BEGIN

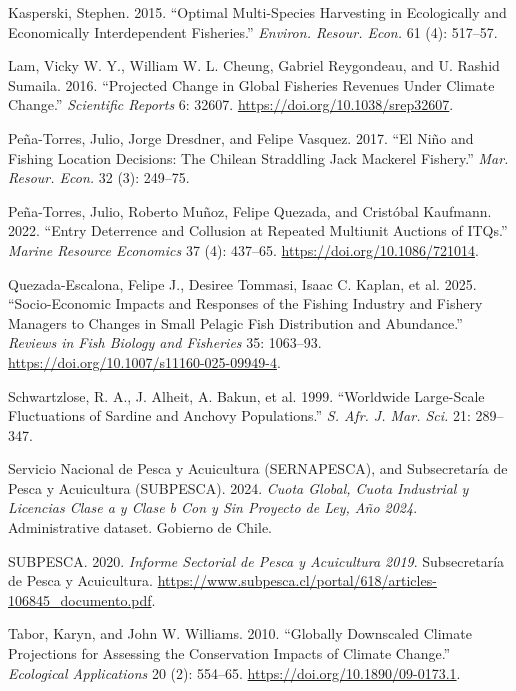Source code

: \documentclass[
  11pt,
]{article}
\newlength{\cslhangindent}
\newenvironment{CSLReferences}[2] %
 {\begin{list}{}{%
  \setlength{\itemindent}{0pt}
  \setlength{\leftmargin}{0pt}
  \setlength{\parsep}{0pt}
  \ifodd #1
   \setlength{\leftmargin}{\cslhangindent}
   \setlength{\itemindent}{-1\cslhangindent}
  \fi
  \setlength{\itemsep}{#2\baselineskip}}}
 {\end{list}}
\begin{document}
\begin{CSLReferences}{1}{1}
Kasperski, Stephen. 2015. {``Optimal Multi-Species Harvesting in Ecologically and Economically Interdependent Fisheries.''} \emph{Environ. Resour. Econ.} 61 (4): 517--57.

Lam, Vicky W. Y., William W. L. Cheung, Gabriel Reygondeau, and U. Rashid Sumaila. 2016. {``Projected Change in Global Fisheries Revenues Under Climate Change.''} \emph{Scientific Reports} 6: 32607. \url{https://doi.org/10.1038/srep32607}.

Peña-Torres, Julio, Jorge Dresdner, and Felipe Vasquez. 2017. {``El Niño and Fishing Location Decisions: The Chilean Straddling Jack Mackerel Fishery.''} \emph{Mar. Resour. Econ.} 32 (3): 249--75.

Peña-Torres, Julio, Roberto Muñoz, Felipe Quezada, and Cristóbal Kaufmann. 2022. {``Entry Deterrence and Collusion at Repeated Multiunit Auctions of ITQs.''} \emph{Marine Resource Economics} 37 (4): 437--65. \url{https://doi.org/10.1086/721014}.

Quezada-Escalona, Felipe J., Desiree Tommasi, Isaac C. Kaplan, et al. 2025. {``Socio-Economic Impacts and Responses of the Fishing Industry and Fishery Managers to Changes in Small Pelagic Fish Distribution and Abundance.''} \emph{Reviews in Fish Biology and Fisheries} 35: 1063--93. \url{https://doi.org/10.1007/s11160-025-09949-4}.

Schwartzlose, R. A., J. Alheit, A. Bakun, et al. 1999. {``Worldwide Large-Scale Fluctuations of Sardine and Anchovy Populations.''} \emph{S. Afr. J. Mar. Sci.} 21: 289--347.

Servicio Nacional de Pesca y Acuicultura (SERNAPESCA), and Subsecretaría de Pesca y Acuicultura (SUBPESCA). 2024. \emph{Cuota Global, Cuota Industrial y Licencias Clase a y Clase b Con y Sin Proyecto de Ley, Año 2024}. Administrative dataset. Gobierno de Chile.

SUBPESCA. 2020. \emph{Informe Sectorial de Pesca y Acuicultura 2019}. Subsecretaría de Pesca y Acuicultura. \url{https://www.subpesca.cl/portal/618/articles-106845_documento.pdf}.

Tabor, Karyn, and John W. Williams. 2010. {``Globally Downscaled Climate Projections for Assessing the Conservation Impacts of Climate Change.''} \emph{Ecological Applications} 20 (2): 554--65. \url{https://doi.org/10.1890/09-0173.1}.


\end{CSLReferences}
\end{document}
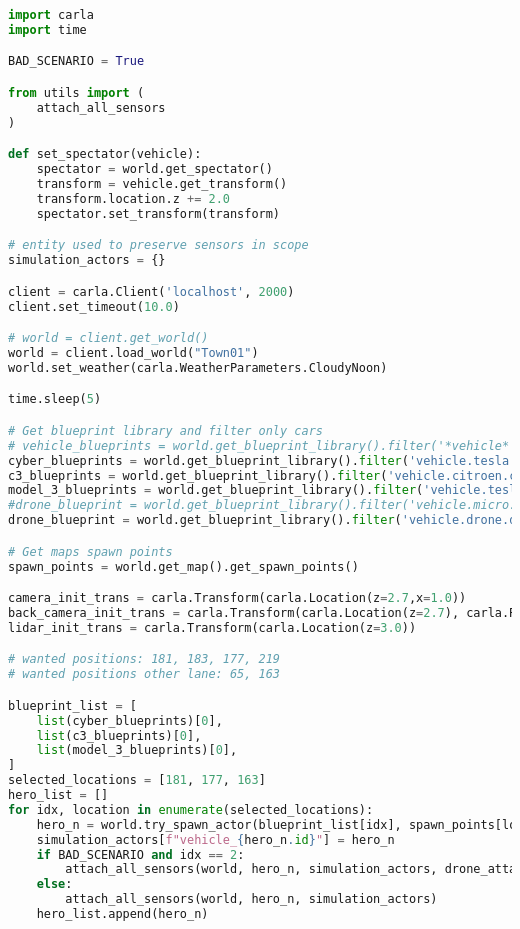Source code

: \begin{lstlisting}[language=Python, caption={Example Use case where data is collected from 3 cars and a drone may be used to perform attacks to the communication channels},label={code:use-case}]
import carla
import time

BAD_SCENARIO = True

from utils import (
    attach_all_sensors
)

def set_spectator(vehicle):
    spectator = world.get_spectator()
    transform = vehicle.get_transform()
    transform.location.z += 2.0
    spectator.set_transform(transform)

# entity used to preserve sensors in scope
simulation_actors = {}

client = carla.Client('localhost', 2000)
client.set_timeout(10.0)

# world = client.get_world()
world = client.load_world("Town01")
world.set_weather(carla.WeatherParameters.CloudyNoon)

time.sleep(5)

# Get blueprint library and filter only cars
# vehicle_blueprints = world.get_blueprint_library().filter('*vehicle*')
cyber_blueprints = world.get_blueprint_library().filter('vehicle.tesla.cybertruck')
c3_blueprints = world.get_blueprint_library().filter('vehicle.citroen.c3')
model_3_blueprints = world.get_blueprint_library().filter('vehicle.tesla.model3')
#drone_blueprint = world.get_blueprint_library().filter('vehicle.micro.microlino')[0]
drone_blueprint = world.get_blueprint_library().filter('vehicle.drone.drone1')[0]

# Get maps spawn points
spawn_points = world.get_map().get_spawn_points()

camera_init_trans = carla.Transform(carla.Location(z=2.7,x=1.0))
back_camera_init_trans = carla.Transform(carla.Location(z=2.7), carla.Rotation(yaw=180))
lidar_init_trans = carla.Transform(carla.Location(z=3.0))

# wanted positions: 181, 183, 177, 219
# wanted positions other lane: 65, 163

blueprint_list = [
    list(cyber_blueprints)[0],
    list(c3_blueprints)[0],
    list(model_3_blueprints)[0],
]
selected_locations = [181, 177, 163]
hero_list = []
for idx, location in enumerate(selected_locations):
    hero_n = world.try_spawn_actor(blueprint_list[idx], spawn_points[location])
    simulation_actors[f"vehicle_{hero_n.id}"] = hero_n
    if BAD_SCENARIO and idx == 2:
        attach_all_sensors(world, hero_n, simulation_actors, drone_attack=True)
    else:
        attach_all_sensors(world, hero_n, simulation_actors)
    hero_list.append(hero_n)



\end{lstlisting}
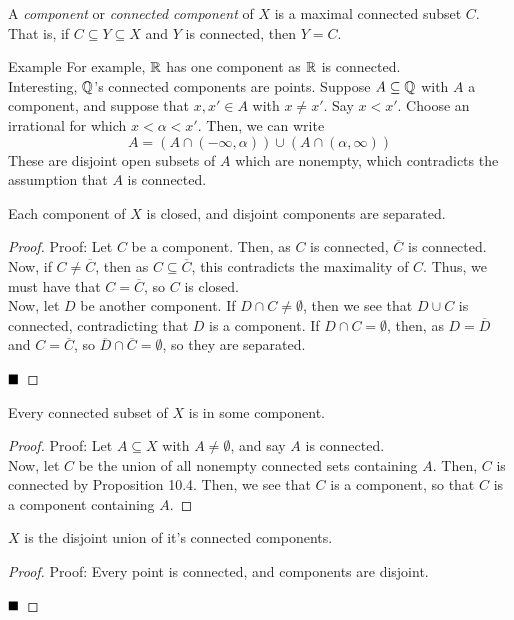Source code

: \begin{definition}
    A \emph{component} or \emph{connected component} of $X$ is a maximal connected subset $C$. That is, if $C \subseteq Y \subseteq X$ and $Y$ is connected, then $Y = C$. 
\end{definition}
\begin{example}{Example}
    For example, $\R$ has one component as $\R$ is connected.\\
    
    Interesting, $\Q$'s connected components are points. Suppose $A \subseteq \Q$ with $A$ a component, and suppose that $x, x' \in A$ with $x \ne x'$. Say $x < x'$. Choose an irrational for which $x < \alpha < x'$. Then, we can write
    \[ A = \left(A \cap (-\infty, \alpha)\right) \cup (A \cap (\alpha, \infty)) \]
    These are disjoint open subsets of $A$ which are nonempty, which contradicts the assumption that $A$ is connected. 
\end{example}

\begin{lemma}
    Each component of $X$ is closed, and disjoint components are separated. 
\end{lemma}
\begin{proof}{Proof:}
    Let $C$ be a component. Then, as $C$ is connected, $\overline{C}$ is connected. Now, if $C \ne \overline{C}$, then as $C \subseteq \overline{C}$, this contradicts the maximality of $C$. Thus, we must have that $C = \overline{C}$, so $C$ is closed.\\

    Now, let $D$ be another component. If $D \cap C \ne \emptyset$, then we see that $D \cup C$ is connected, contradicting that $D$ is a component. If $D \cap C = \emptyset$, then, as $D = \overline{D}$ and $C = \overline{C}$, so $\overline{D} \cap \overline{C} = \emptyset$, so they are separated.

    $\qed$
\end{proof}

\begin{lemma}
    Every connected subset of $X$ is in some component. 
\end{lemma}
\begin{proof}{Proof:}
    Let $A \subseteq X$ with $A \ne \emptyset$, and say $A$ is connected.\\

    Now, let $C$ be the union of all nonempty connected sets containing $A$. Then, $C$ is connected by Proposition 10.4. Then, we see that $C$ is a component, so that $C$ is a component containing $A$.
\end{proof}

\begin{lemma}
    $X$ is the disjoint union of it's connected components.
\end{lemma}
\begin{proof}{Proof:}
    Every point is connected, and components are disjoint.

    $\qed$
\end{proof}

END
BEGIN

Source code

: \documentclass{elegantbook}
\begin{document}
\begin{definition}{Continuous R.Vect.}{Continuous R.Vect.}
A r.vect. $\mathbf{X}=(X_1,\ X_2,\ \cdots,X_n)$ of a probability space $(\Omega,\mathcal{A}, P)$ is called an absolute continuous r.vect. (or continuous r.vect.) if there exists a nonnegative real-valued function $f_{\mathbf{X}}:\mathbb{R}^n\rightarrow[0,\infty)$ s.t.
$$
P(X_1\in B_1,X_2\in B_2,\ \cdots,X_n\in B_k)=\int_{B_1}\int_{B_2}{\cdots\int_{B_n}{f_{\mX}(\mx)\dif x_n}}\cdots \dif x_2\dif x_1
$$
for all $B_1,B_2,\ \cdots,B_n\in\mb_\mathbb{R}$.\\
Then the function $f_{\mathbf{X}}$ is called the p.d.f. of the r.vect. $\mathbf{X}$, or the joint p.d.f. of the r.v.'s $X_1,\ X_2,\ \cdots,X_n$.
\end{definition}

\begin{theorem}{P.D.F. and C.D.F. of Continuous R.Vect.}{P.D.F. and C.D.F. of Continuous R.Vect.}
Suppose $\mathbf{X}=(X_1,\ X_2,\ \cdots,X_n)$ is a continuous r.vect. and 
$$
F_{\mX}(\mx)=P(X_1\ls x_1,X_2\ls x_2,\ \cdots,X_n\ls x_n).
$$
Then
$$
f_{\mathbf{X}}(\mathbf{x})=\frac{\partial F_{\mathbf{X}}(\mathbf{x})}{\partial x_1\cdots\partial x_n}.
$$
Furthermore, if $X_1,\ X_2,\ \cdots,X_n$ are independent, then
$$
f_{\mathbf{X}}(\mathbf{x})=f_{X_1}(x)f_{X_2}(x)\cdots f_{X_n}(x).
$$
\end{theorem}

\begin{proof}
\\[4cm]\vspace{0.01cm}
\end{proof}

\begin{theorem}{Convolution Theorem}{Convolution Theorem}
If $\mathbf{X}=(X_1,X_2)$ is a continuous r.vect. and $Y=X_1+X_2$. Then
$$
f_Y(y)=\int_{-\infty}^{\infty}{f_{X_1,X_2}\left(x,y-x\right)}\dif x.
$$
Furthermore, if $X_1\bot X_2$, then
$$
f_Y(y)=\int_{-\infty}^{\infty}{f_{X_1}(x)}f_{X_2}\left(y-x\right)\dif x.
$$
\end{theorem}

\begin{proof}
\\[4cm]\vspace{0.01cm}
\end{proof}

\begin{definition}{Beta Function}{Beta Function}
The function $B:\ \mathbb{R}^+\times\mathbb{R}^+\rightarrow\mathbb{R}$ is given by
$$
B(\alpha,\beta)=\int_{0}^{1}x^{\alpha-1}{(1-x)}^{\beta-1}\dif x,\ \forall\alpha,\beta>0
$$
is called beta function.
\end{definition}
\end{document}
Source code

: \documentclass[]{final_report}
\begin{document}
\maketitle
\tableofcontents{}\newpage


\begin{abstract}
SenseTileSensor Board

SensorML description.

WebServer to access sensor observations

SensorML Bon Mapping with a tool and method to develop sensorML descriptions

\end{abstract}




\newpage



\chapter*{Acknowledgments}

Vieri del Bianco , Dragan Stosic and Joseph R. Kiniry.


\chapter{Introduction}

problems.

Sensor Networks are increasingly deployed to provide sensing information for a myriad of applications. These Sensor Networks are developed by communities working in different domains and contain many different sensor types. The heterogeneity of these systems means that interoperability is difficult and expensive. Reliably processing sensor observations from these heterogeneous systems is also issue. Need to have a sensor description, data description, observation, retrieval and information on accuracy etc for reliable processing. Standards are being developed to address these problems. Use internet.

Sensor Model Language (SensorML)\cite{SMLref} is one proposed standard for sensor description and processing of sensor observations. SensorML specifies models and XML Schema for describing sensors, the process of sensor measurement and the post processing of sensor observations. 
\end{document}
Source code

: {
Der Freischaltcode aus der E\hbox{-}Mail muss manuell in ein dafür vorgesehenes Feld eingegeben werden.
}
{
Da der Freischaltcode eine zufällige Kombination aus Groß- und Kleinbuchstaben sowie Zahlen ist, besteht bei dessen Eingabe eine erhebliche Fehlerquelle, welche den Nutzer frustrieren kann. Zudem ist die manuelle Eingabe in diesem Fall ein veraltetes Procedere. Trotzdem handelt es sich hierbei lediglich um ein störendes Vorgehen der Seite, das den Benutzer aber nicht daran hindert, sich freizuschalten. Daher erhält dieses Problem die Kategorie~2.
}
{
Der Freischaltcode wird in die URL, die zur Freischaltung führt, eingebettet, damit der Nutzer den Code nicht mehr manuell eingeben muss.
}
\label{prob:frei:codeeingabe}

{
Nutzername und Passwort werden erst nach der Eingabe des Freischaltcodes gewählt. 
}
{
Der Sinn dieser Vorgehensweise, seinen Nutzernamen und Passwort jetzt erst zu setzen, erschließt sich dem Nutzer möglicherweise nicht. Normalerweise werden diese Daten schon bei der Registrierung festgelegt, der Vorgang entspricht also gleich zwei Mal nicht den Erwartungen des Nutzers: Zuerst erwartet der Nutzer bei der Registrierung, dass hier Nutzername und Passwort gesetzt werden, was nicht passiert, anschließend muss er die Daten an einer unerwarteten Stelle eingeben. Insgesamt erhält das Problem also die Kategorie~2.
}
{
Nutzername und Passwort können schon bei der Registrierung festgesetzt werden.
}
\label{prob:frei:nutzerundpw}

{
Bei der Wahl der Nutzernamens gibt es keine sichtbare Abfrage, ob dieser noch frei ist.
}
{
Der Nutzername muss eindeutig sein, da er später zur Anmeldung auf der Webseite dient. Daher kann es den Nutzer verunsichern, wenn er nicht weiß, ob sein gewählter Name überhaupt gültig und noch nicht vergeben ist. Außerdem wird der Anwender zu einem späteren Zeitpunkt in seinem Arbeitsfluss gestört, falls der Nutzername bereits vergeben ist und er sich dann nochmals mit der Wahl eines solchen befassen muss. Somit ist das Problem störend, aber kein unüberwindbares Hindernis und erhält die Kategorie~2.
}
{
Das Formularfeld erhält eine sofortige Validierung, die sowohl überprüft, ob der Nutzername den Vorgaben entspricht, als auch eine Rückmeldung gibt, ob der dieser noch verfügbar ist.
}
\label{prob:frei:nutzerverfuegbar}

END
BEGIN

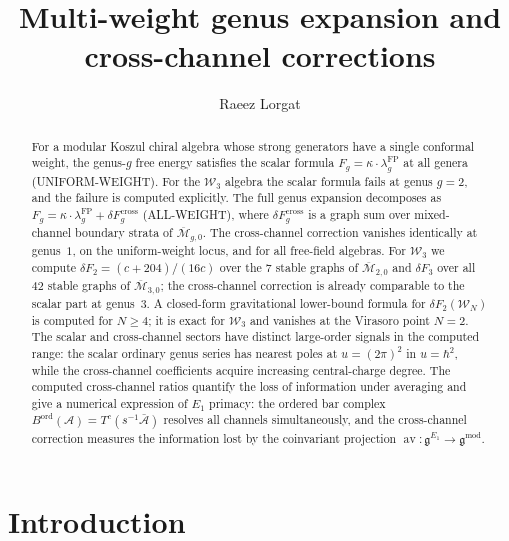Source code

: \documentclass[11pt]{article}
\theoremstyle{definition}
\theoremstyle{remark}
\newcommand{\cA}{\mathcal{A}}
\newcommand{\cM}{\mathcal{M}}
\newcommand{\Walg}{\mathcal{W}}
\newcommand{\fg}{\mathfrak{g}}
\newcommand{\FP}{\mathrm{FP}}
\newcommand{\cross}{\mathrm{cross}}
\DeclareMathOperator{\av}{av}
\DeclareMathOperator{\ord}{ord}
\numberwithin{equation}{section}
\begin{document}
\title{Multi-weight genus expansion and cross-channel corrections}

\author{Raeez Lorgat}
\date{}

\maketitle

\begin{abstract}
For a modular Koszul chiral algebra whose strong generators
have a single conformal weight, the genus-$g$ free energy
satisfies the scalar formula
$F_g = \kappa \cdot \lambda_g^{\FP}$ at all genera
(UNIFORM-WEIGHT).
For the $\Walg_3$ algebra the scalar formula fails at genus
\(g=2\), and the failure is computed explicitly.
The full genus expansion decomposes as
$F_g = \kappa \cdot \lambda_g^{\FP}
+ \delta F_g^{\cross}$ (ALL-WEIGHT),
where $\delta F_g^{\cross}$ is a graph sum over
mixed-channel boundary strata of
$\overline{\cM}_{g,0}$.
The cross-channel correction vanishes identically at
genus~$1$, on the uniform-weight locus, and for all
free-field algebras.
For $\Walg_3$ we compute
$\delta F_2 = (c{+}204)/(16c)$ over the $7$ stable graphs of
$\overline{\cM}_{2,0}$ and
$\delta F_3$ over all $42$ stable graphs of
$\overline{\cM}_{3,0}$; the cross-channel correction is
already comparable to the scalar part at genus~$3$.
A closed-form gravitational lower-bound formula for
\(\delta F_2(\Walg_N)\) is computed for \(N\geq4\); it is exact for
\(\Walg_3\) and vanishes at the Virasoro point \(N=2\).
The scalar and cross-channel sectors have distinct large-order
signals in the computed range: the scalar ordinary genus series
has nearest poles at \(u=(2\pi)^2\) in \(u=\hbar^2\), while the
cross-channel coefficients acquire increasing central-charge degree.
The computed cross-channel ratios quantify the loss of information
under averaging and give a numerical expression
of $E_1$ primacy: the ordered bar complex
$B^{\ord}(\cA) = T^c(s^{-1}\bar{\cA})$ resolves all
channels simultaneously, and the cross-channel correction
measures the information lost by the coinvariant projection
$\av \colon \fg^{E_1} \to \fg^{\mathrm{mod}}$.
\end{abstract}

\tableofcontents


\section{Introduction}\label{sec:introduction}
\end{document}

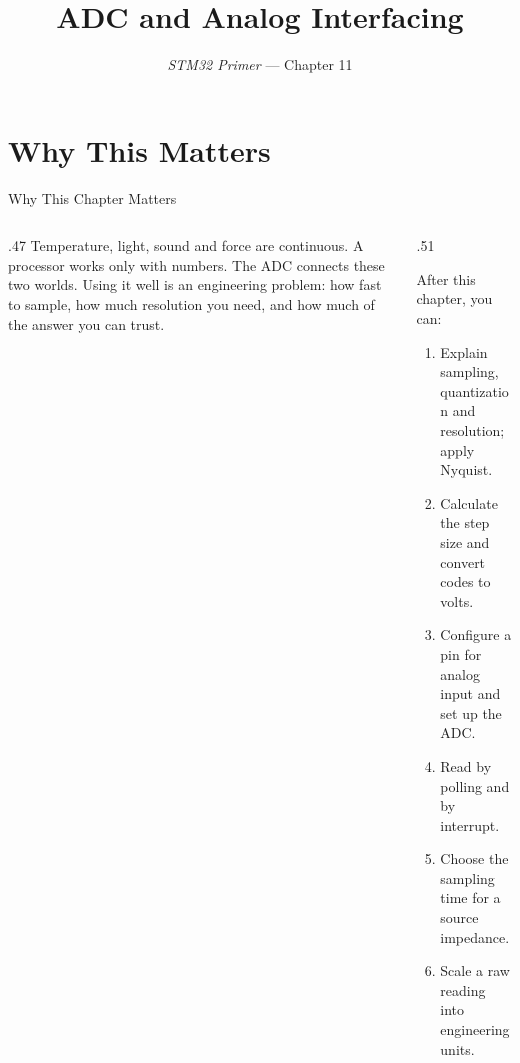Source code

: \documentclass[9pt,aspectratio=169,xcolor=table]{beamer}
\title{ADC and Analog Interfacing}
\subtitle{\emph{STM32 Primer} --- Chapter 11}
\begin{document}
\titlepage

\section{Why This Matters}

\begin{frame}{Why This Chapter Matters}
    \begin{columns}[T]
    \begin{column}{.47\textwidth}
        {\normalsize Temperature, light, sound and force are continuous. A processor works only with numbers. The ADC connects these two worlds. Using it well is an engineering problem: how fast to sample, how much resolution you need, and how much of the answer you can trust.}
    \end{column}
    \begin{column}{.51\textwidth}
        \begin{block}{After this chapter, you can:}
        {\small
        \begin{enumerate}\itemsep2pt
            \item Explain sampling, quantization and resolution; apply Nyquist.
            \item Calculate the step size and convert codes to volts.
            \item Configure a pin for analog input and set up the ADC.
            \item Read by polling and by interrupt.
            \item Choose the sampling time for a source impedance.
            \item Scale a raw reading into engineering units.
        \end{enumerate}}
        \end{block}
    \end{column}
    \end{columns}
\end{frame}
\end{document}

END

> _WHAT THE TASK ASKS_
Return every line above where "computed" appears.

> _ANSWER TO THIS EXERCISE_
\(g=2\), and the failure is computed explicitly.
\(\delta F_2(\Walg_N)\) is computed for \(N\geq4\); it is exact for
signals in the computed range: the scalar ordinary genus series
The computed cross-channel ratios quantify the loss of information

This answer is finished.